• What to work on: Print each record exactly, with no word added or removed.

- - - - - - -

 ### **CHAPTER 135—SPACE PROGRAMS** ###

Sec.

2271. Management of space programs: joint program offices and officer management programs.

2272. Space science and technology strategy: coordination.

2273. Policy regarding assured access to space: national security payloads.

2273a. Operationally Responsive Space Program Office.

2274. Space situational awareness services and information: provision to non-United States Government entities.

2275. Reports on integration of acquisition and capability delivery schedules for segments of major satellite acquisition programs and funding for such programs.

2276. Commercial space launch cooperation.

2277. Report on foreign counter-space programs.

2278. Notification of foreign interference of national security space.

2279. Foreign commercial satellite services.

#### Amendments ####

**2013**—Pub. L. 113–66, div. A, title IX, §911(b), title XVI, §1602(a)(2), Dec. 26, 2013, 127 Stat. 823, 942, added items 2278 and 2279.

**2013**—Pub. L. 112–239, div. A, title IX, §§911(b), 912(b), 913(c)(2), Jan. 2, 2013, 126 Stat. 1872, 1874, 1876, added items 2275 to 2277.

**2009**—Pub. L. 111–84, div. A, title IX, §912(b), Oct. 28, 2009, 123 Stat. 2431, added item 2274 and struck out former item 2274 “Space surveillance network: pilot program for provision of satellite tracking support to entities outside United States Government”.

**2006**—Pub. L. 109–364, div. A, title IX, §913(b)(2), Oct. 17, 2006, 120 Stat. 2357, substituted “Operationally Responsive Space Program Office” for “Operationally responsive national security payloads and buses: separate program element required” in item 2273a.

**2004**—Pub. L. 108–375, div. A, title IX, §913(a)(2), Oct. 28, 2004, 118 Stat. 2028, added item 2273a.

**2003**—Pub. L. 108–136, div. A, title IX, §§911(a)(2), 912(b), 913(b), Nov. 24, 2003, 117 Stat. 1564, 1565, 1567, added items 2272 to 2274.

- - - - - - -

• Problem solution:
 ### **CHAPTER 135—SPACE PROGRAMS** ###

Sec.

2271. Management of space programs: joint program offices and officer management programs.

2272. Space science and technology strategy: coordination.

2273. Policy regarding assured access to space: national security payloads.

2273a. Operationally Responsive Space Program Office.

2274. Space situational awareness services and information: provision to non-United States Government entities.

2275. Reports on integration of acquisition and capability delivery schedules for segments of major satellite acquisition programs and funding for such programs.

2276. Commercial space launch cooperation.

2277. Report on foreign counter-space programs.

2278. Notification of foreign interference of national security space.

2279. Foreign commercial satellite services.

#### Amendments ####

**2013**—Pub. L. 113–66, div. A, title IX, §911(b), title XVI, §1602(a)(2), Dec. 26, 2013, 127 Stat. 823, 942, added items 2278 and 2279.

**2013**—Pub. L. 112–239, div. A, title IX, §§911(b), 912(b), 913(c)(2), Jan. 2, 2013, 126 Stat. 1872, 1874, 1876, added items 2275 to 2277.

**2009**—Pub. L. 111–84, div. A, title IX, §912(b), Oct. 28, 2009, 123 Stat. 2431, added item 2274 and struck out former item 2274 “Space surveillance network: pilot program for provision of satellite tracking support to entities outside United States Government”.

**2006**—Pub. L. 109–364, div. A, title IX, §913(b)(2), Oct. 17, 2006, 120 Stat. 2357, substituted “Operationally Responsive Space Program Office” for “Operationally responsive national security payloads and buses: separate program element required” in item 2273a.

**2004**—Pub. L. 108–375, div. A, title IX, §913(a)(2), Oct. 28, 2004, 118 Stat. 2028, added item 2273a.

**2003**—Pub. L. 108–136, div. A, title IX, §§911(a)(2), 912(b), 913(b), Nov. 24, 2003, 117 Stat. 1564, 1565, 1567, added items 2272 to 2274.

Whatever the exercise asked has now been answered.